Reshma can never forget the pain that the corrosive liquid caused as it melted her face. “I didn’t know what was happening to me. All I knew was unbearable pain. I thought I was going to die. My sister and I were crying loudly but no one came to help us. The station was crowded. But people just stood and watched,” she recalls.

A kind stranger dropped the sisters home on his bike. “I don’t know who that guy was. As I held on to him tightly on the bike, he too got burnt injuries due to the acid that has been poured on me.”

Reshma’s mother fainted when she saw her youngest child’s disfigured face. The local doctor asked the family to rush her to a big hospital. But Reshma could get medical attention only after seven hours. “I was writhing in pain. I was taken to the local police post, where the cops took a long time in taking my statement. We then went to a government hospital in Allahabad. The police again wanted to record my statement there. A kind doctor asked the cops to do it later, as I was passing out.” Reshma’s face had badly swollen up by then, and she has lost her left eye. “Those were the worst days that come back to me as nightmare.
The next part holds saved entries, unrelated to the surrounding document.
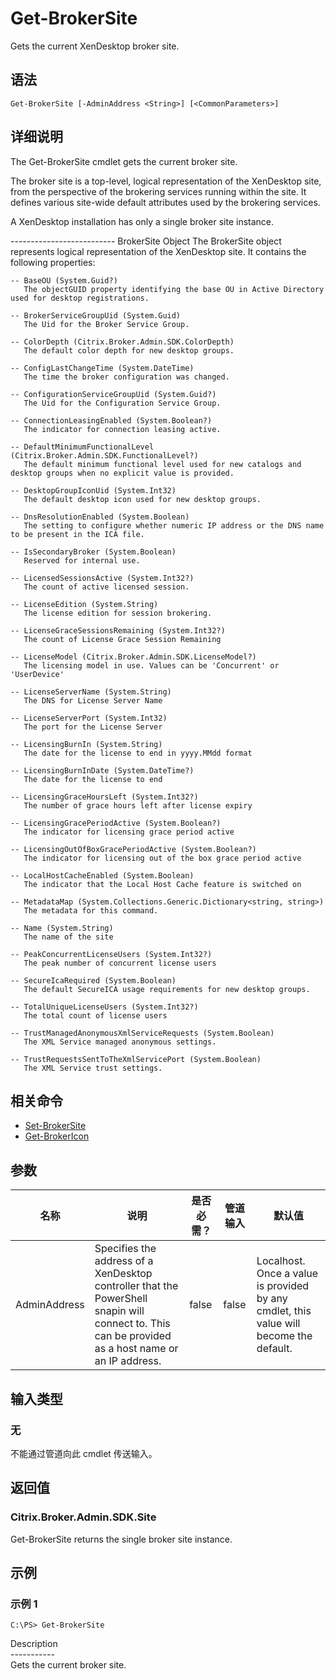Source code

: # Get-BrokerSite

Gets the current XenDesktop broker site.

## 语法

    Get-BrokerSite [-AdminAddress <String>] [<CommonParameters>]
    

## 详细说明

The Get-BrokerSite cmdlet gets the current broker site.

The broker site is a top-level, logical representation of the XenDesktop site, from the perspective of the brokering services running within the site. It defines various site-wide default attributes used by the brokering services.

A XenDesktop installation has only a single broker site instance.

\---\---\---\---\---\---\---\----- BrokerSite Object The BrokerSite object represents logical representation of the XenDesktop site. It contains the following properties:

    -- BaseOU (System.Guid?)
       The objectGUID property identifying the base OU in Active Directory used for desktop registrations.
    
    -- BrokerServiceGroupUid (System.Guid)
       The Uid for the Broker Service Group.
    
    -- ColorDepth (Citrix.Broker.Admin.SDK.ColorDepth)
       The default color depth for new desktop groups.
    
    -- ConfigLastChangeTime (System.DateTime)
       The time the broker configuration was changed.
    
    -- ConfigurationServiceGroupUid (System.Guid?)
       The Uid for the Configuration Service Group.
    
    -- ConnectionLeasingEnabled (System.Boolean?)
       The indicator for connection leasing active.
    
    -- DefaultMinimumFunctionalLevel (Citrix.Broker.Admin.SDK.FunctionalLevel?)
       The default minimum functional level used for new catalogs and desktop groups when no explicit value is provided.
    
    -- DesktopGroupIconUid (System.Int32)
       The default desktop icon used for new desktop groups.
    
    -- DnsResolutionEnabled (System.Boolean)
       The setting to configure whether numeric IP address or the DNS name to be present in the ICA file.
    
    -- IsSecondaryBroker (System.Boolean)
       Reserved for internal use.
    
    -- LicensedSessionsActive (System.Int32?)
       The count of active licensed session.
    
    -- LicenseEdition (System.String)
       The license edition for session brokering.
    
    -- LicenseGraceSessionsRemaining (System.Int32?)
       The count of License Grace Session Remaining
    
    -- LicenseModel (Citrix.Broker.Admin.SDK.LicenseModel?)
       The licensing model in use. Values can be 'Concurrent' or 'UserDevice'
    
    -- LicenseServerName (System.String)
       The DNS for License Server Name
    
    -- LicenseServerPort (System.Int32)
       The port for the License Server
    
    -- LicensingBurnIn (System.String)
       The date for the license to end in yyyy.MMdd format
    
    -- LicensingBurnInDate (System.DateTime?)
       The date for the license to end
    
    -- LicensingGraceHoursLeft (System.Int32?)
       The number of grace hours left after license expiry
    
    -- LicensingGracePeriodActive (System.Boolean?)
       The indicator for licensing grace period active
    
    -- LicensingOutOfBoxGracePeriodActive (System.Boolean?)
       The indicator for licensing out of the box grace period active
    
    -- LocalHostCacheEnabled (System.Boolean)
       The indicator that the Local Host Cache feature is switched on
    
    -- MetadataMap (System.Collections.Generic.Dictionary<string, string>)
       The metadata for this command.
    
    -- Name (System.String)
       The name of the site
    
    -- PeakConcurrentLicenseUsers (System.Int32?)
       The peak number of concurrent license users
    
    -- SecureIcaRequired (System.Boolean)
       The default SecureICA usage requirements for new desktop groups.
    
    -- TotalUniqueLicenseUsers (System.Int32?)
       The total count of license users
    
    -- TrustManagedAnonymousXmlServiceRequests (System.Boolean)
       The XML Service managed anonymous settings.
    
    -- TrustRequestsSentToTheXmlServicePort (System.Boolean)
       The XML Service trust settings.
    

## 相关命令

- [Set-BrokerSite](Set-BrokerSite.html)
- [Get-BrokerIcon](Get-BrokerIcon.html)

## 参数

| 名称           | 说明                                                                                                                                                 | 是否必需？ | 管道输入  | 默认值                                                                                    |
| ------------ | -------------------------------------------------------------------------------------------------------------------------------------------------- | ----- | ----- | -------------------------------------------------------------------------------------- |
| AdminAddress | Specifies the address of a XenDesktop controller that the PowerShell snapin will connect to. This can be provided as a host name or an IP address. | false | false | Localhost. Once a value is provided by any cmdlet, this value will become the default. |

## 输入类型

### 无

不能通过管道向此 cmdlet 传送输入。

## 返回值

### Citrix.Broker.Admin.SDK.Site

Get-BrokerSite returns the single broker site instance.

## 示例

### 示例 1

    C:\PS> Get-BrokerSite
    

Description  
\---\---\-----  
Gets the current broker site.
I could not sleep for several nights, as there was no way I could shut my eyes. My eyelids were tightly stretched and the pain was killing me. My condition was worsening.”

       Image  RESHMA/MAKE LOVE NOT SCARS

Resnma’s brother and father, Zahir Ahmed, a 58-year-old  borrowed money from friends and relatives to get her shifted to a private hospital in Allahabad where she was hospitalized for two months. One of her eyelids was surgically removed in the hospital, as it had melted beyond repair. The family somehow managed to pay around 7 lacs in those two months for her treatment, even as they kept waiting for compensation from the government which they never received.

Reshma endured 5 facial skin-graft surgeries over the course of the next nine months.

 

 

Unhappy with the treatment in Allahabad despite spending a huge sum of money, they brought Reshma to Mumbai, where she underwent treatment in a municipal hospital. She had to undergo a series of surgery and it was becoming impossible for the family to bear the medical expenditure. She had sunk into severe depression by then.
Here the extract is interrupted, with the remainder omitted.